Thursday, January 24, 2019

"I Don't Like to Talk to People"

Sometimes a statistic jumps out at you. The December 2018/January 2019 issue of the AARP Magazine , originally targeted to "old" people over 55, reported one of its studies found, "a third of Americans over age 45 are lonely." There are seven billion people in the world, I thought, how is this possible?

     Then, I remembered hearing a young person, who was ordering pizza online, say, "I don't like to talk to people." In many parts of the world, modern life makes it possible to avoid talking to people. Besides ordering food, you can make appointments, do your banking, get a boarding pass, and order just about anything, from clothes to concert tickets to a date, online. Ear buds enable a person to cut off all contact with the outside world.

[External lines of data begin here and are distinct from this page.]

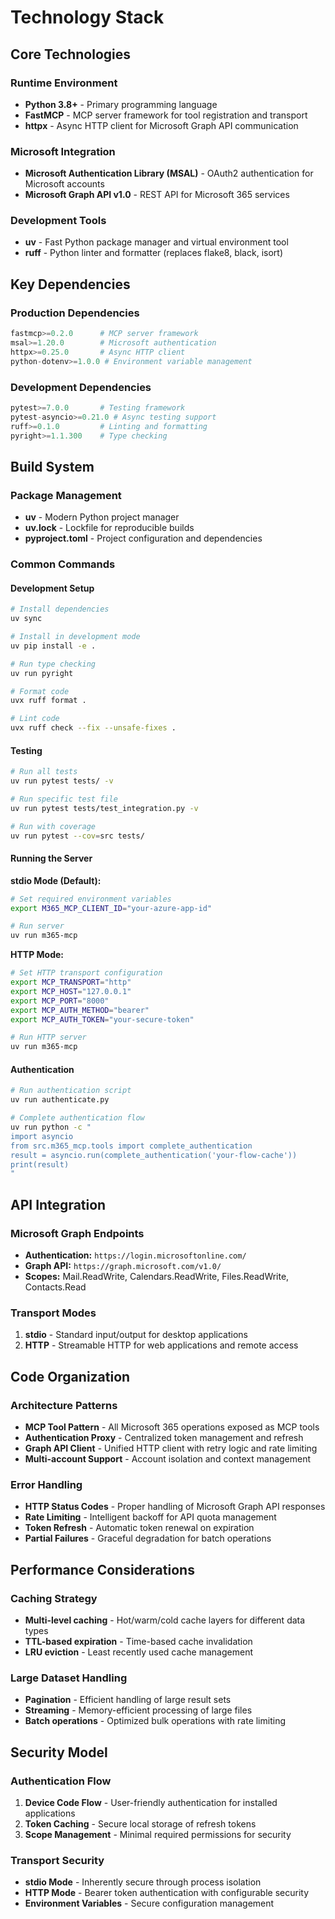 # Technology Stack

## Core Technologies

### Runtime Environment
- **Python 3.8+** - Primary programming language
- **FastMCP** - MCP server framework for tool registration and transport
- **httpx** - Async HTTP client for Microsoft Graph API communication

### Microsoft Integration
- **Microsoft Authentication Library (MSAL)** - OAuth2 authentication for Microsoft accounts
- **Microsoft Graph API v1.0** - REST API for Microsoft 365 services

### Development Tools
- **uv** - Fast Python package manager and virtual environment tool
- **ruff** - Python linter and formatter (replaces flake8, black, isort)

## Key Dependencies

### Production Dependencies
```python
fastmcp>=0.2.0      # MCP server framework
msal>=1.20.0        # Microsoft authentication
httpx>=0.25.0       # Async HTTP client
python-dotenv>=1.0.0 # Environment variable management
```

### Development Dependencies
```python
pytest>=7.0.0       # Testing framework
pytest-asyncio>=0.21.0 # Async testing support
ruff>=0.1.0         # Linting and formatting
pyright>=1.1.300    # Type checking
```

## Build System

### Package Management
- **uv** - Modern Python project manager
- **uv.lock** - Lockfile for reproducible builds
- **pyproject.toml** - Project configuration and dependencies

### Common Commands

#### Development Setup
```bash
# Install dependencies
uv sync

# Install in development mode
uv pip install -e .

# Run type checking
uv run pyright

# Format code
uvx ruff format .

# Lint code
uvx ruff check --fix --unsafe-fixes .
```

#### Testing
```bash
# Run all tests
uv run pytest tests/ -v

# Run specific test file
uv run pytest tests/test_integration.py -v

# Run with coverage
uv run pytest --cov=src tests/
```

#### Running the Server

**stdio Mode (Default):**
```bash
# Set required environment variables
export M365_MCP_CLIENT_ID="your-azure-app-id"

# Run server
uv run m365-mcp
```

**HTTP Mode:**
```bash
# Set HTTP transport configuration
export MCP_TRANSPORT="http"
export MCP_HOST="127.0.0.1"
export MCP_PORT="8000"
export MCP_AUTH_METHOD="bearer"
export MCP_AUTH_TOKEN="your-secure-token"

# Run HTTP server
uv run m365-mcp
```

#### Authentication
```bash
# Run authentication script
uv run authenticate.py

# Complete authentication flow
uv run python -c "
import asyncio
from src.m365_mcp.tools import complete_authentication
result = asyncio.run(complete_authentication('your-flow-cache'))
print(result)
"
```

## API Integration

### Microsoft Graph Endpoints
- **Authentication:** `https://login.microsoftonline.com/`
- **Graph API:** `https://graph.microsoft.com/v1.0/`
- **Scopes:** Mail.ReadWrite, Calendars.ReadWrite, Files.ReadWrite, Contacts.Read

### Transport Modes
1. **stdio** - Standard input/output for desktop applications
2. **HTTP** - Streamable HTTP for web applications and remote access

## Code Organization

### Architecture Patterns
- **MCP Tool Pattern** - All Microsoft 365 operations exposed as MCP tools
- **Authentication Proxy** - Centralized token management and refresh
- **Graph API Client** - Unified HTTP client with retry logic and rate limiting
- **Multi-account Support** - Account isolation and context management

### Error Handling
- **HTTP Status Codes** - Proper handling of Microsoft Graph API responses
- **Rate Limiting** - Intelligent backoff for API quota management
- **Token Refresh** - Automatic token renewal on expiration
- **Partial Failures** - Graceful degradation for batch operations

## Performance Considerations

### Caching Strategy
- **Multi-level caching** - Hot/warm/cold cache layers for different data types
- **TTL-based expiration** - Time-based cache invalidation
- **LRU eviction** - Least recently used cache management

### Large Dataset Handling
- **Pagination** - Efficient handling of large result sets
- **Streaming** - Memory-efficient processing of large files
- **Batch operations** - Optimized bulk operations with rate limiting

## Security Model

### Authentication Flow
1. **Device Code Flow** - User-friendly authentication for installed applications
2. **Token Caching** - Secure local storage of refresh tokens
3. **Scope Management** - Minimal required permissions for security

### Transport Security
- **stdio Mode** - Inherently secure through process isolation
- **HTTP Mode** - Bearer token authentication with configurable security
- **Environment Variables** - Secure configuration management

     When using social media to "talk" to people, I've noticed communication often is brief. If you venture a longer comment to express an opinion, you can be misunderstood or shutdown with an insulting reaction. Back and forth discussions frequently fail to exist.

     It also has become fashionable to reject God and to glorify the kind of individualism that makes people intolerant. They stop engaging in discussions with others and accept their own ideas as Gospel. Once someone casts aside the God-given Ten Commandments or teachings of Jesus, there is no universal secular moral code for a person to follow. It's easy to claim, "unbelievers can be highly moral people," but, through the centuries, people have substituted very questionable moral codes: white Europeans are better than blacks, browns, yellows, reds, and even Jews and dirty whites; capitalists decided they were free to make their own money-making rules because it's "survival of the fittest"; Ayn Rand said tap dancing was the only acceptable form of dancing, because it relied on rational thought not emotion.

     It seems there are many paths to loneliness. And there are many destructive remedies: suicide; joining a gang; addictions to food, alcohol, gambling, video gaming, exercise, couch potato binging, sex, and work; deciding not to talk to family members or to keep up with friends who are too stupid or who reject your ideas or lifestyle or you reject theirs.

     Over the past holiday season, I've heard people say, "Thanksgiving is just another day, and I'll be able to catch up on work." But I've also seen photos of smiling friends and couples traveling to different parts in the world. I've received a CD of a friend singing in a choir, and I've seen Facebook items from a mom proud of her son's performance as a hockey goalie. My granddaughter and I baked gingerbread cookies and argued about whether to use raisins or tiny chocolate chips for reindeer eyes. She asked me to name seven of her friends. I couldn't, but now I can.